42nd Session of the Human Rights Council
Side event on human rights violations of Bedoon minority in Kuwait, UAE and other minorities in Libya
Geneva – Representatives of international human rights organizations and human rights experts recommended United Nations human rights bodies to pay attention to the statelessness of Bedoon minority and take actions to find solutions and to end their suffering.
During a side-event organized by the Geneva Council for Rights and Liberties on the sidelines of the 42nd session of the United Nations Human Rights Council, Dr. Khaled Ibrahim, Executive Director of the Gulf Centre for Human Rights, Mr. Issa Abdul Majid Mansour, spokesperson of the Agency of the Cities Union North-South and Ms Gulnoz Saydaminova, Vice-President of the Geneva Council for Rights and Liberties made various presentations moderated by Dr. Nidal Salim, Director of the Global Institute of Water, Environment and Health.
The side event started with a presentation of Ms Gulnoz Saydaminova, Vice-President of the Geneva Council for Rights and Liberties that made an overview of international human rights standards to nationality and the issue of statelessness. Also, Vice-President noted that the Geneva Council joined a statement together with 125 international organizations condemning the deprivation of nearly 2 million Bangladeshi Muslims in the Indian state of Assam and calling for effective actions by the UN human rights mechanisms to end the suffering of these minority. This statement will also be presented at a meeting of state representatives in the high-level segment on statelessness organized by UNHCR next month in Geneva as part of a campaign aimed at entirely eradicating statelessness by 2024. Lastly, Ms Saydaminova presented report “Bidoons in the United Arab Emirates: deprived of life and death” newly published by Geneva Council for Rights and Liberties.
The Bidoon in the UAE suffer from deprivation of all rights to education, treatment, employment, marriage and property, as well as being subjected to violations of the most basic human rights guaranteed.

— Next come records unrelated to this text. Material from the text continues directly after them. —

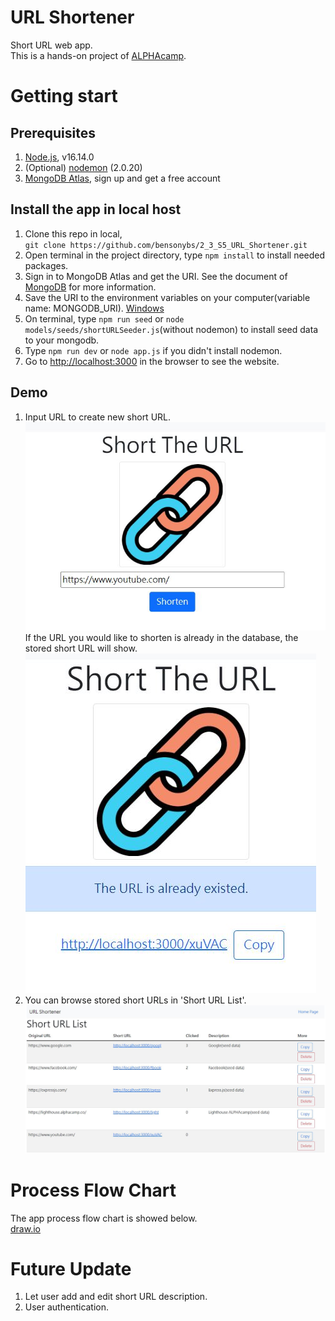 # URL Shortener
Short URL web app.   
This is a hands-on project of [ALPHAcamp](https://tw.alphacamp.co/).
# Getting start
## Prerequisites
1. [Node.js](https://nodejs.org/en/), v16.14.0
2. (Optional) [nodemon](https://www.npmjs.com/package/nodemon) (2.0.20)
3. [MongoDB Atlas](https://www.mongodb.com/), sign up and get a free account
## Install the app in local host
1. Clone this repo in local,   
   `git clone https://github.com/bensonybs/2_3_S5_URL_Shortener.git`
2. Open terminal in the project directory, type `npm install` to install needed packages.
3. Sign in to MongoDB Atlas and get the URI. 
   See the document of [MongoDB](https://www.mongodb.com/docs/atlas/getting-started/) for more information.
4. Save the URI to the environment variables on your computer(variable name: MONGODB_URI).
    [Windows](https://docs.oracle.com/en/database/oracle/machine-learning/oml4r/1.5.1/oread/creating-and-modifying-environment-variables-on-windows.html)
5. On terminal, type `npm run seed` or `node models/seeds/shortURLSeeder.js`(without nodemon) to install seed data to your mongodb.
6. Type `npm run dev` or `node app.js` if you didn't install nodemon.
7. Go to [http://localhost:3000](http://localhost:3000) in the browser to see the website. 
## Demo
1. Input URL to create new short URL.
   ![create_url](/public/images/create_url.JPG)
   If the URL you would like to shorten is already in the database, the stored short URL will show.
   ![url_exist](/public/images/url_exist.JPG)
2. You can browse stored short URLs in 'Short URL List'.
   ![url_list](/public/images/url_list.JPG)
# Process Flow Chart
The app process flow chart is showed below.   
[draw.io](/public/URL%20Shortener.drawio.html)
# Future Update
1. Let user add and edit short URL description.
2. User authentication.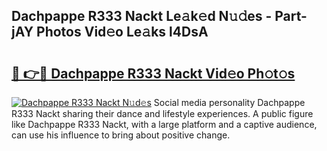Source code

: ## Dachpappe R333 Nackt Le𝚊k𝚎d N𝚞𝚍es - Part-jAY Photos Vid𝚎o Le𝚊ks l4DsA

# <h2><a href="http://fb9ro3.evod.top/?m=Dachpappe+R333+Nackt">🔗 👉🔴 Dachpappe R333 Nackt Vid𝚎o Ph𝚘t𝚘s</a></h2>

[![Dachpappe R333 Nackt N𝚞d𝚎s](https://i.imgur.com/8V9OHl7.gif)](http://fb9ro3.evod.top/?m=Dachpappe+R333+Nackt)
Social media personality Dachpappe R333 Nackt sharing their dance and lifestyle experiences. A public figure like Dachpappe R333 Nackt, with a large platform and a captive audience, can use his influence to bring about positive change.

The Bidoons belong to races and nationalities that are inseparable from the nationalities of the Emirati people. However, the UAE government refuses to recognize them as citizens, depriving them of their human and national rights in the country.
The Bidoons are subjected to massive abuses of their most basic rights as enshrined in the Universal Declaration of Human Rights and the International Covenants on Civil, Political, Economic and Social Rights.
The speakers emphasized the issue of statelessness in the Middle East and North Africa region, particularly the systematic persecution of the Bidoon minority in the United Arab Emirates, Kuwait and of other ethnic minorities in Libya. The symposium included interventions by a number of speakers on the effects of the Bidoons files and their human rights violations, especially in the UAE, Kuwait and Saudi Arabia.
In this regard, the Executive Director of the Gulf Center for Human Rights, Khalid Ibrahim, reviews the situation of the “Bidoons” in Kuwait, depriving them of their basic rights and the refusal of the authorities to recognize them and their equality with citizens.
Ibrahim calls for the need for the intervention of the UN human rights mechanisms to secure the release of the 15 detained “Bedoons” activists arrested for organizing popular events demanding the rights of the Bidoon and their recognition in Kuwait.
The spokesperson of the United Cities Agency for North-South Cooperation, Mr Issa Abdul Majeed Mansour, also discussed the impact of the internal conflict in Libya on minorities and how interventions by regional countries such as Egypt and the UAE contributed to the Libyan file and to increase this suffering.